Highly promising three-year-old Betternbetter returns to Tabcorp Park Melton for the first time in almost eight months on Friday night, but if it wasn’t for a stroke of luck and a vigilant trainer he wouldn’t have made it back to the track at all.

The Downbytheseaside Victoria Derby hopeful, who will line up from outside the front row in the Pridmore Electrics 3YO Final, looked to have the world before him after winning the Group 2 Empire Stallions VicBred Platinum Home Grown Classic for two-year-old colts and geldings on May 19 last year.

Trainer Keith Cotchin said Betternbetter had just returned from a freshen up when he noticed something wasn’t quite right.

“We were just getting him ready for the sires (Vicbred Super Series); everything seemed well and he seemed all right in himself, (but) he just looked a little bit dopey and not quite himself,” Cotchin said.

“We were going away so I thought I would take him down to the vets and leave him there overnight.”

His ‘better be safe than sorry' move turned out to be a life and death decision as Betternbetter  was soon undergoing emergency surgery at the Bendigo Equine Hospital.

“By the time I got him there he had colic really bad and couldn’t stand up,” he said.

 “(The hospital’s) Sarah (Jalim) and Mike (Whiteford) said cases that came so quick and severe as what he got … they don’t usually get to them in time.

“They did a great job and we wouldn’t have him if it wasn’t for them. He was in the right place at the right time so we were very, very lucky.”

Cotchin said Betternbetter’s post-op recovery was slow – and not without its setbacks.

“We had to have him locked in a box for a month and he got a bit too active, had a buck and busted one of the internal stitches, so he ended up in the box for longer, a couple of months,” he said.

“Then he went out to the paddock; he didn’t look as good as we wanted, he lost a lot of muscle tone.

“It has been a long, slow recovery but he seemed to – just like his name – get better and better as time has gone on.”

Despite the gradual improvement, Cotchin said they didn’t know if the horse that looked like taking his two-year-old season by the scruff of the neck would get back to the track.

“We weren’t quite sure what way he was going to go, whether we would have to put him out again or if we would get back to the races,” he said.

“He is a sort of a frustrating horse in that he doesn’t do much at home so wasn’t setting the world on fire (and) you never know what really is going to happen when they have a trauma like that.”

But all that changed when he gave Betternbetter his first trial at Bendigo.

“He ran a half in 55.7 I think and he was a different horse,” he said.

“He showed that sparkle (and) we knew we were back in business.”

Betternbetter took that form into his 3YO Pace heat at Kilmore over 1690m, in which he won seemingly comfortably in a 1:54.7 mile rate.

“He went really well and to get a run like that under your belt is good, especially when you are not the best trackworker in the world,” Cotchin said.

“The best part of that race was that he has come home and pulled up well, he has eaten everything.”

Cotchin said the Downbytheseaside Victoria Derby heats – which will be run during PETstock Ballarat Cup night on January 19 – was firmly in his sights if Betternbetter continued his remarkable return.

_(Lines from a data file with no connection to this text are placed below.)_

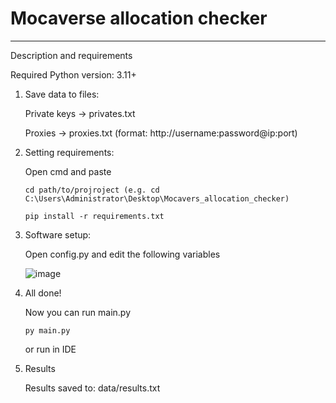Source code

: # Mocaverse allocation checker
<hr>

Description and requirements

Required Python version: 3.11+

1. Save data to files:

    Private keys → privates.txt

    Proxies → proxies.txt (format: http://username:password@ip:port)

2. Setting requirements:

   Open cmd and paste
   
   ```
   cd path/to/projroject (e.g. cd C:\Users\Administrator\Desktop\Mocavers_allocation_checker)
   ```

   ```
   pip install -r requirements.txt
   ```

3. Software setup:
   
   Open config.py and edit the following variables
  
   ![image](https://github.com/deerfern9/Mocavers_allocation_checker/assets/81830808/7a246102-6bfb-421a-914c-21f478d39ef5)


4. All done!
   
   Now you can run main.py
   
   ```
   py main.py
   ```

   or run in IDE

5. Results

   Results saved to: data/results.txt
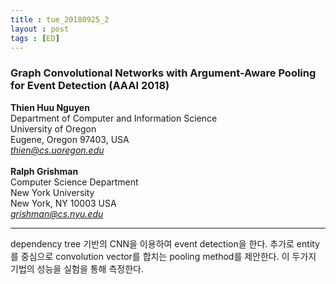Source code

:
 ```yaml
---
title : tue_20180925_2
layout : post
tags : [ED]
---
```


<h3>Graph Convolutional Networks with Argument-Aware Pooling
for Event Detection (AAAI 2018) </h3>


<p>

<b>Thien Huu Nguyen</b><br/>
Department of Computer and Information Science<br/>
University of Oregon<br/>
Eugene, Oregon 97403, USA<br/>
<em>thien@cs.uoregon.edu</em><br/><br/>
<b>Ralph Grishman</b><br/>
Computer Science Department<br/>
New York University<br/>
New York, NY 10003 USA<br/>
<em>grishman@cs.nyu.edu</em>

</p>

<hr />
<p>
dependency tree 기반의 CNN을 이용하여 event detection을 한다. 추가로 entity를 중심으로 convolution vector를 합치는 pooling method를 제안한다. 이 두가지 기법의 성능을 실험을 통해 측정한다.
</p>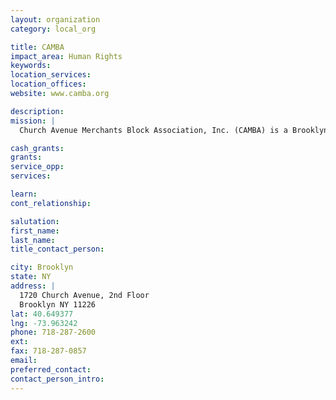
 ```yaml
---
layout: organization
category: local_org

title: CAMBA
impact_area: Human Rights
keywords: 
location_services: 
location_offices: 
website: www.camba.org

description: 
mission: |
  Church Avenue Merchants Block Association, Inc. (CAMBA) is a Brooklyn-based non-profit organization with programs in the Flatbush, East Flatbush, Bushwick, Brownsville, Flatlands, Crown Heights, Kensington, Bedford/Stuyvesant, Downtown, East New York and Park Slope sections of Brooklyn. Today, CAMBA is one of Brooklyn’s largest community-based social service organizations,. CAMBA’s full range of services allow us to accomplish our dual mission of: (1) enabling low-income people to become economically and socially self-sufficient by providing them with counseling, educational programs, employment, health and legal services and information, immigration, and housing assistance, entrepreneurial assistance, and youth programs; and (2) stabilizing and expanding the economy of Brooklyn by working with local merchants and entrepreneurs and encouraging economic development.

cash_grants: 
grants: 
service_opp: 
services: 

learn: 
cont_relationship: 

salutation: 
first_name: 
last_name: 
title_contact_person: 

city: Brooklyn
state: NY
address: |
  1720 Church Avenue, 2nd Floor  
  Brooklyn NY 11226
lat: 40.649377
lng: -73.963242
phone: 718-287-2600
ext: 
fax: 718-287-0857
email: 
preferred_contact: 
contact_person_intro: 
---
```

“If he goes really well on Friday night then you would go around in the heats of the Derby; I know it is going to be a big step – there are some really nice three-year-olds around – but hopefully he can acquit himself well up against them.”

Cotchin, who tasted Victoria Derby success with Tabini Bromac in 2008, said such horses were “very hard to find”.

“You can have some nice horses but sometimes they don’t go to the heights that some of the others can,” he said.

“It is when you go to the races and they are all fighting it out down the straight, that’s what sorts them out.

“We think (Betternbetter) has that bit of x-factor to find the line and want to win. He has done a great job so far.

“It is incredible to have this horse. It has been special to get another good horse at the end of my career.”

He said Betternbetter came to his stable through “good friendship” after his dam, Cee Cee Sheffield, lost a Shadowplay foal in 2013.

“I said to (breeder and co-owner Dennis Pangrazio) that he could have the service fee, we are not going to breed anymore, we are finished,” he said.

“So he took the service fee and said to my wife, ‘well, me and you are going to breed and race this one’ and he put a little bit of extra money with it and went to Betterthancheddar.

“Something that was a disaster for us and everything has ended up being a blessing in disguise. We were very lucky that (Dennis) did that or we wouldn’t have Betternbetter.”